In the face of these obstacles, students have been steadfast in their efforts to provide an alternative to the biased narrative on Israel-Palestine on their campuses. This weekend, (SJP) hosted their first national conference at Columbia University in New York City. Over 350 SJP members from across the country attended the three day conference, which included workshops and guest lectures of whom were prominent professors from around the country.

Part of the intention of the conference was to establish the structure of a broad network of SJP organizations. “I was always of the mind set that having a national structure might distract students from local grassroots work. Until it became clear that students were being targeted for their activism on a national level,” explained SJP member and organizer of the national conference Dina Omar.

Discussions about a creating a national conference began two years ago, when students from around the United States met at an event in Chicago and formed an ad hoc group to facilitate future national events. Visions for the project varied from the beginning, but several points of unity were established. SJP organizer Sami Kishawi from University of Chicago said, “we all had our own unique ideas but everyone wanted to have the most effective coalition possible”. Hamzah Baig SJP President at UCLA envisioned a national structure that builds a center for dialogue and, “Gives more support for students on their own individual campuses who have been facing opposition”.

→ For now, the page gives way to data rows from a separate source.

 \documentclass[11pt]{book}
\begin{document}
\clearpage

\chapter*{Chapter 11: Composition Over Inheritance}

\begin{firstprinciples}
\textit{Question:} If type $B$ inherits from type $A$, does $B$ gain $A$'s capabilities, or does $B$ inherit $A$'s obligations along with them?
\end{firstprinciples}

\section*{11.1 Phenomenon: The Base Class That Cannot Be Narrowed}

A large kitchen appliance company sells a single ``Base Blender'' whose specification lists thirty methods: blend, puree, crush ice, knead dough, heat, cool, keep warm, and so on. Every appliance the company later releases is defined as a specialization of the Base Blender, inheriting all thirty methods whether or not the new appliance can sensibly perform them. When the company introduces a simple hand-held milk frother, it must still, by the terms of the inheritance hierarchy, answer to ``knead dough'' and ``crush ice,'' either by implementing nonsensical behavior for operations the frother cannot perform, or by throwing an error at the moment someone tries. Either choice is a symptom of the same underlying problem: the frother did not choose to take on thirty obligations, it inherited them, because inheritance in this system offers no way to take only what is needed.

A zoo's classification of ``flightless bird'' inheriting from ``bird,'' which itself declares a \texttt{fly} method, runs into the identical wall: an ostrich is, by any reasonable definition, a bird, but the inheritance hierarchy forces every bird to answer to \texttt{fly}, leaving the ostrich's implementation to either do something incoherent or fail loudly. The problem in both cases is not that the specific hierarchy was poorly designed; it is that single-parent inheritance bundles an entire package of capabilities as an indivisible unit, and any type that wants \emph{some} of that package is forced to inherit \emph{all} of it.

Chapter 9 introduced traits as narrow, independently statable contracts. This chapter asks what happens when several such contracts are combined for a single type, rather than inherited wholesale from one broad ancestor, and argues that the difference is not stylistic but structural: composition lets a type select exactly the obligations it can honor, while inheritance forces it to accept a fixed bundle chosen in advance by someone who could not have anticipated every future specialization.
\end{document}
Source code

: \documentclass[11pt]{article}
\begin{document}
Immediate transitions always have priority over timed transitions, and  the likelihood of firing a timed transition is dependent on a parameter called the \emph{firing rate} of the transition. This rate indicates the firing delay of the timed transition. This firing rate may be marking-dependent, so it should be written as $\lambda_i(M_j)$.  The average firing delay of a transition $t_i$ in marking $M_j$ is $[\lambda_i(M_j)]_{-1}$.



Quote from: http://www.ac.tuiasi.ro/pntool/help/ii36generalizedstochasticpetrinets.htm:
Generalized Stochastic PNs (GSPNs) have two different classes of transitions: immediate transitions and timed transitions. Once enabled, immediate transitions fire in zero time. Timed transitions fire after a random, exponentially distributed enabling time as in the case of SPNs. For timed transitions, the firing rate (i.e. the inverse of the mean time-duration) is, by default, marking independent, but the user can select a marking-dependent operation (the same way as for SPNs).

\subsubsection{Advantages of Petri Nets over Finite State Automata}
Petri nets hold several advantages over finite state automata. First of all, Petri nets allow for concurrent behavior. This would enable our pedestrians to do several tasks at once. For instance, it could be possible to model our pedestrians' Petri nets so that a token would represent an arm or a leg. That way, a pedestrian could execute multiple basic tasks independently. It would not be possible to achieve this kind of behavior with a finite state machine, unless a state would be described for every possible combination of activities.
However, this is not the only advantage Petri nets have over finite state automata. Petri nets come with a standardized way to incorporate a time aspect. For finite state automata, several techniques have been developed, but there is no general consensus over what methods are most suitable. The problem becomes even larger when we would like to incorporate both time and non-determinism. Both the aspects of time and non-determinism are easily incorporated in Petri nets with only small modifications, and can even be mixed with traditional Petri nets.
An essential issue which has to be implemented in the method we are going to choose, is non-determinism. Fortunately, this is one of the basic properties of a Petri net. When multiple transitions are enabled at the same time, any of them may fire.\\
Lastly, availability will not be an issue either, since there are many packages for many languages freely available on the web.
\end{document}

Beyond providing a center for discussion between chapters, the national structure could also be used to mobilize resources for SJP chapters. Kishawi explained, “The national structure could help provide basic material aids like posters for instance”. Similarly, local chapters could be aided in bringing guest speakers at events. Kishawi added that any future national body “will eventually mold itself according to what students want”.

In an article published in 1982, California based activist Kathie Sheldon discussed the idea of creating a national student movement for divesture from companies doing business with South Africa. Sheldon wrote, “Because each college or university has a different bureaucracy for making divestiture decisions, coordinated efforts of students at different institutions are virtually impossible. Although people can (and do) build networks around the issue in general, it is difficult to sustain a sense of national or even regional movement”. Despite the clear differences between contexts, Sheldon points to a relevant question.  In being an organization that is characteristically grassroots based in its work–and subsequently dependent upon local factors–what function can a national SJP organization serve?

While nothing has officially been put into action, Omar believes that the structure will remain flexible to serve the needs of local SJP chapters, which will also remain autonomous. “Embedded within the national structure will probably be a clause or stipulation that the states that the structure will not supersede any local organization or chapters. I also think that that is what keeps us unique as grassroots organizers who are engaged in original work” Omar explained.

On a symbolic level, the conference reads as a victory for Palestine solidarity work in the United States. From a practical perspective, organizing a national structure will provide SJP chapters with resources that will enable students to continue to be effective in educating their campuses on Israel-Palestine, in spite of the forces that oppose them.